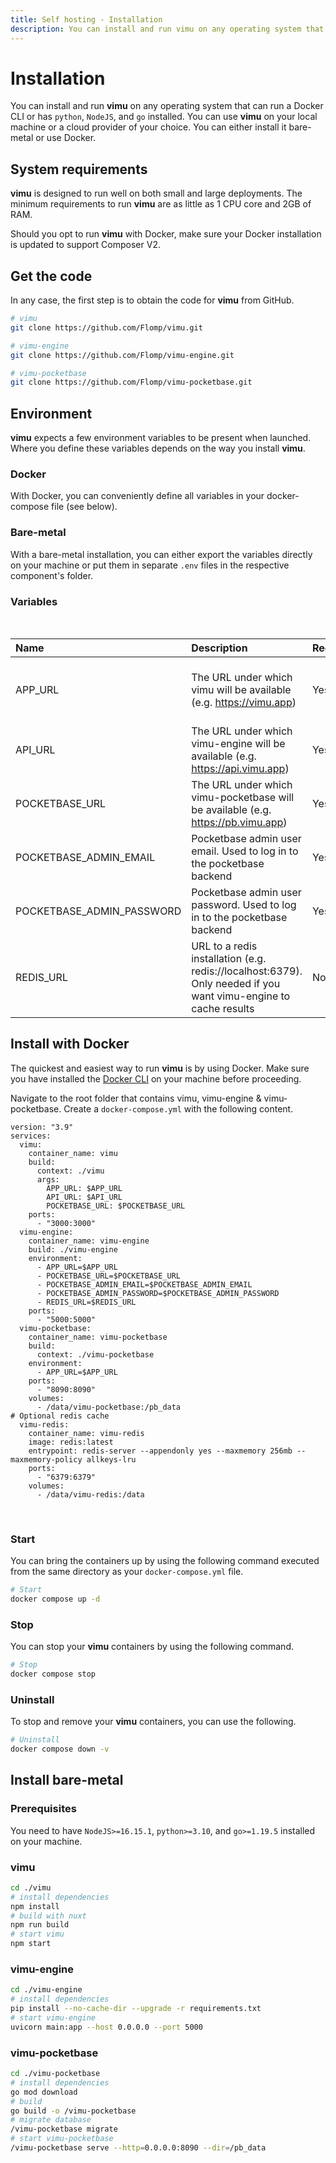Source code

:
```yaml
---
title: Self hosting - Installation
description: You can install and run vimu on any operating system that can run a Docker CLI or has python, NodeJS, and go installed. You can use vimu on your local machine or a cloud provider of your choice. You can either install it bare-metal or use Docker.
---
```


# Installation

You can install and run **vimu** on any operating system that can run a Docker CLI or has ```python```, ```NodeJS```, and ```go``` installed. You can use **vimu** on your local machine or a cloud provider of your choice. You can either install it bare-metal or use Docker.

## System requirements

**vimu** is designed to run well on both small and large deployments. The minimum requirements to run **vimu** are as little as 1 CPU core and 2GB of RAM.

Should you opt to run **vimu** with Docker, make sure your Docker installation is updated to support Composer V2.

## Get the code

In any case, the first step is to obtain the code for **vimu** from GitHub.

```bash
# vimu
git clone https://github.com/Flomp/vimu.git

# vimu-engine
git clone https://github.com/Flomp/vimu-engine.git

# vimu-pocketbase
git clone https://github.com/Flomp/vimu-pocketbase.git

```

## Environment

**vimu** expects a few environment variables to be present when launched. Where you define these variables depends on the way you install **vimu**.

### Docker
With Docker, you can conveniently define all variables in your docker-compose file (see below).

### Bare-metal

With a bare-metal installation, you can either export the variables directly on your machine or put them in separate ```.env``` files in the respective component's folder.

### Variables
<br>

| Name | Description | Required | Used by |
|:---|:---|:---|:---|
| APP_URL | The URL under which vimu will be available (e.g. https://vimu.app) | Yes | vimu, vimu-engine, vimu-pocketbase |
| API_URL | The URL under which vimu-engine will be available (e.g. https://api.vimu.app) | Yes | vimu |
| POCKETBASE_URL | The URL under which vimu-pocketbase will be available (e.g. https://pb.vimu.app) | Yes | vimu, vimu-engine |
| POCKETBASE_ADMIN_EMAIL | Pocketbase admin user email. Used to log in to the pocketbase backend | Yes | vimu-engine |
| POCKETBASE_ADMIN_PASSWORD | Pocketbase admin user password. Used to log in to the pocketbase backend | Yes | vimu-engine |
| REDIS_URL | URL to a redis installation (e.g. redis://localhost:6379). Only needed if you want vimu-engine to cache results | No | vimu-engine |

## Install with Docker

The quickest and easiest way to run **vimu** is by using Docker. Make sure you have installed the <a href="https://www.docker.com/products/docker-desktop">Docker CLI</a> on your machine before proceeding.

Navigate to the root folder that contains vimu, vimu-engine & vimu-pocketbase. Create a ```docker-compose.yml``` with the following content.

```yml[docker-compose.yml]
version: "3.9"
services:
  vimu:
    container_name: vimu
    build:
      context: ./vimu
      args:
        APP_URL: $APP_URL
        API_URL: $API_URL
        POCKETBASE_URL: $POCKETBASE_URL
    ports:
      - "3000:3000"
  vimu-engine:
    container_name: vimu-engine
    build: ./vimu-engine
    environment:
      - APP_URL=$APP_URL
      - POCKETBASE_URL=$POCKETBASE_URL
      - POCKETBASE_ADMIN_EMAIL=$POCKETBASE_ADMIN_EMAIL
      - POCKETBASE_ADMIN_PASSWORD=$POCKETBASE_ADMIN_PASSWORD
      - REDIS_URL=$REDIS_URL
    ports:
      - "5000:5000"
  vimu-pocketbase:
    container_name: vimu-pocketbase
    build:
      context: ./vimu-pocketbase
    environment:
      - APP_URL=$APP_URL
    ports:
      - "8090:8090"
    volumes:
      - /data/vimu-pocketbase:/pb_data
# Optional redis cache 
  vimu-redis:
    container_name: vimu-redis
    image: redis:latest
    entrypoint: redis-server --appendonly yes --maxmemory 256mb --maxmemory-policy allkeys-lru
    ports:
      - "6379:6379"
    volumes:
      - /data/vimu-redis:/data
```
<br>

### Start

You can bring the containers up by using the following command executed from the same directory as your ```docker-compose.yml``` file.

```bash
# Start
docker compose up -d
```

### Stop

You can stop your **vimu** containers by using the following command.

```bash
# Stop
docker compose stop
```

### Uninstall

To stop and remove your **vimu** containers, you can use the following.

```bash
# Uninstall
docker compose down -v
```

## Install bare-metal

### Prerequisites

You need to have ```NodeJS>=16.15.1```, ```python>=3.10```, and ```go>=1.19.5``` installed on your machine.

### vimu

```bash
cd ./vimu
# install dependencies
npm install
# build with nuxt
npm run build
# start vimu
npm start
```

### vimu-engine

```bash
cd ./vimu-engine
# install dependencies
pip install --no-cache-dir --upgrade -r requirements.txt
# start vimu-engine
uvicorn main:app --host 0.0.0.0 --port 5000
```

### vimu-pocketbase

```bash
cd ./vimu-pocketbase
# install dependencies
go mod download
# build
go build -o /vimu-pocketbase
# migrate database
/vimu-pocketbase migrate
# start vimu-pocketbase
/vimu-pocketbase serve --http=0.0.0.0:8090 --dir=/pb_data
```
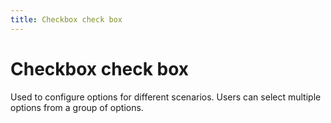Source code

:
 ```yaml
---
title: Checkbox check box
---
```


# Checkbox check box

<div>Used to configure options for different scenarios. Users can select multiple options from a group of options.</div>
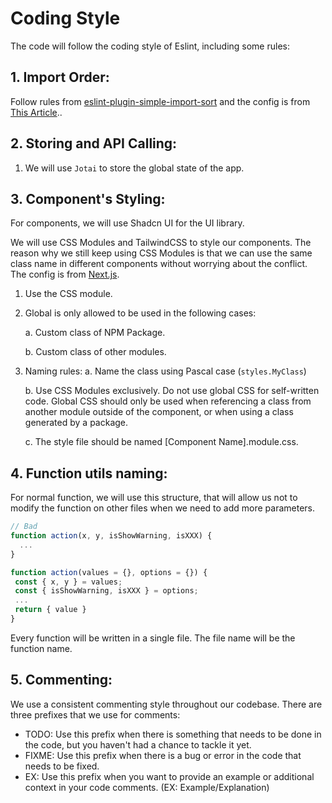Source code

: # Coding Style

The code will follow the coding style of Eslint, including some rules:

## 1. Import Order:


Follow rules from [eslint-plugin-simple-import-sort](https://www.npmjs.com/package/eslint-plugin-simple-import-sort) and the config is from [This Article](https://dev.to/julioxavierr/sorting-your-imports-with-eslint-3ped)..

## 2. Storing and API Calling:
  1. We will use `Jotai` to store the global state of the app.

## 3. Component's Styling:
For components, we will use Shadcn UI for the UI library.

We will use CSS Modules and TailwindCSS to style our components. The reason why we still keep using CSS Modules is that we can use the same class name in different components without worrying about the conflict. The config is from [Next.js](https://nextjs.org/docs/basic-features/built-in-css-support#adding-component-level-css).

1. Use the CSS module.
2. Global is only allowed to be used in the following cases:

   a. Custom class of NPM Package.

   b. Custom class of other modules.

3. Naming rules:
   a. Name the class using Pascal case (`styles.MyClass`)

   b. Use CSS Modules exclusively. Do not use global CSS for self-written code. Global CSS should only be used when referencing a class from another module outside of the component, or when using a class generated by a package.

   c. The style file should be named [Component Name].module.css.

## 4. Function utils naming:

For normal function, we will use this structure, that will allow us not to modify the function on other files when we need to add more parameters.

  ```js
  // Bad
  function action(x, y, isShowWarning, isXXX) {
    ...
  }
  ```

   ```js
   function action(values = {}, options = {}) {
   	const { x, y } = values;
   	const { isShowWarning, isXXX } = options;
   	...
   	return { value }
   }
   ```

Every function will be written in a single file. The file name will be the function name.

## 5. Commenting:
We use a consistent commenting style throughout our codebase. There are three prefixes that we use for comments:

* TODO: Use this prefix when there is something that needs to be done in the code, but you haven't had a chance to tackle it yet.
* FIXME: Use this prefix when there is a bug or error in the code that needs to be fixed.
* EX: Use this prefix when you want to provide an example or additional context in your code comments. (EX: Example/Explanation)
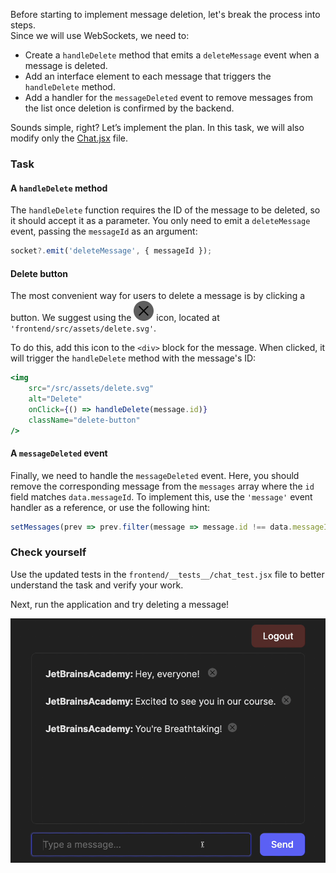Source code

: Before starting to implement message deletion, let's break the process into steps.  
Since we will use WebSockets, we need to:

- Create a `handleDelete` method that emits a `deleteMessage` event when a message is deleted.
- Add an interface element to each message that triggers the `handleDelete` method.
- Add a handler for the `messageDeleted` event to remove messages from the list once deletion is confirmed by the backend.

Sounds simple, right? Let’s implement the plan.
In this task, we will also modify only the [Chat.jsx][Chat] file.

### Task
#### A `handleDelete` method
The `handleDelete` function requires the ID of the message to be deleted, so it should accept it as a parameter.
You only need to emit a `deleteMessage` event, passing the `messageId` as an argument:
```jsx
socket?.emit('deleteMessage', { messageId });
```

#### Delete button
The most convenient way for users to delete a message is by clicking a button.
We suggest using the ![](frontend/src/assets/delete.svg) icon,
located at `'frontend/src/assets/delete.svg'`. 

To do this, add this icon to the `<div>` block for the message. 
When clicked, it will trigger the `handleDelete` method with the message's ID:
```jsx
<img
    src="/src/assets/delete.svg"
    alt="Delete"
    onClick={() => handleDelete(message.id)}
    className="delete-button"
/>
```

#### A `messageDeleted` event
Finally, we need to handle the `messageDeleted` event.
Here, you should remove the corresponding message from the `messages` array where the `id` field matches `data.messageId`.
To implement this, use the `'message'` event handler as a reference, or use the following hint:

<div class="hint">

  ```jsx
  setMessages(prev => prev.filter(message => message.id !== data.messageId));
  ```
</div>

### Check yourself
Use the updated tests in the `frontend/__tests__/chat_test.jsx` file to better understand the task and verify your work.

Next, run the application and try deleting a message!

<div style="text-align: center; max-width: 600px; margin: 0 auto;">
<img src="images/deleting.gif" alt="Deleting messages">
</div>

[Chat]: course://Frontend/MessageDeleting/Implementation/frontend/src/pages/Chat.jsx
<style>
img {
  display: inline !important;
}
</style>
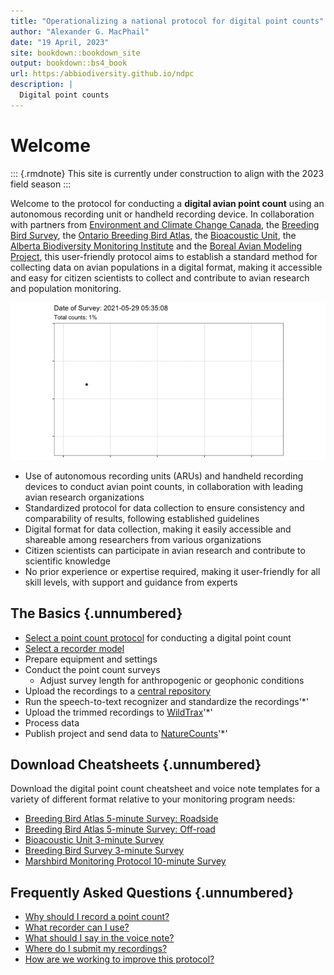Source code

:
 ```yaml
--- 
title: "Operationalizing a national protocol for digital point counts"
author: "Alexander G. MacPhail"
date: "19 April, 2023"
site: bookdown::bookdown_site
output: bookdown::bs4_book
url: https:/abbiodiversity.github.io/ndpc
description: |
  Digital point counts
---
```




# Welcome

::: {.rmdnote}
This site is currently under construction to align with the 2023 field season
:::

Welcome to the protocol for conducting a **digital avian point count** using an autonomous recording unit or handheld recording device. In collaboration with partners from [Environment and Climate Change Canada](https://www.canada.ca/en/environment-climate-change.html), the [Breeding Bird Survey](https://www.canada.ca/en/environment-climate-change/services/bird-surveys/landbird/north-american-breeding/overview.html), the [Ontario Breeding Bird Atlas](https://www.birdsontario.org/), the [Bioacoustic Unit](http://bioacoustic.abmi.ca/), the [Alberta Biodiversity Monitoring Institute](https://abmi.ca/home.html) and the [Boreal Avian Modeling Project](https://borealbirds.ca/), this user-friendly protocol aims to establish a standard method for collecting data on avian populations in a digital format, making it accessible and easy for citizen scientists to collect and contribute to avian research and population monitoring.



![](./images/map.gif)

- Use of autonomous recording units (ARUs) and handheld recording devices to conduct avian point counts, in collaboration with leading avian research organizations
- Standardized protocol for data collection to ensure consistency and comparability of results, following established guidelines
- Digital format for data collection, making it easily accessible and shareable among researchers from various organizations
- Citizen scientists can participate in avian research and contribute to scientific knowledge
- No prior experience or expertise required, making it user-friendly for all skill levels, with support and guidance from experts

## The Basics {.unnumbered}

- [Select a point count protocol](#download-cheatsheets) for conducting a digital point count
- [Select a recorder model](#selecting-a-recorder)
- Prepare equipment and settings
- Conduct the point count surveys
  + Adjust survey length for anthropogenic or geophonic conditions
- Upload the recordings to a [central repository](#data-submission)
- Run the speech-to-text recognizer and standardize the recordings'*'
- Upload the trimmed recordings to [WildTrax]()'*'
- Process data
- Publish project and send data to [NatureCounts](#canavian)'*'

## Download Cheatsheets {.unnumbered}

Download the digital point count cheatsheet and voice note templates for a variety of different format relative to your monitoring program needs:

- [Breeding Bird Atlas 5-minute Survey: Roadside]()
- [Breeding Bird Atlas 5-minute Survey: Off-road]()
- [Bioacoustic Unit 3-minute Survey]()
- [Breeding Bird Survey 3-minute Survey]()
- [Marshbird Monitoring Protocol 10-minute Survey]()

## Frequently Asked Questions {.unnumbered}

- [Why should I record a point count?](#introduction)
- [What recorder can I use?](#selecting-a-recorder)
- [What should I say in the voice note?](#voice-notes)
- [Where do I submit my recordings?](#data-submission)
- [How are we working to improve this protocol?](#discussion)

#### WHAT YOU SHOULD DO
Determine the number of lines in the data above that include the word "simple", then answer with that number alone.

#### WRITTEN SOLUTION
2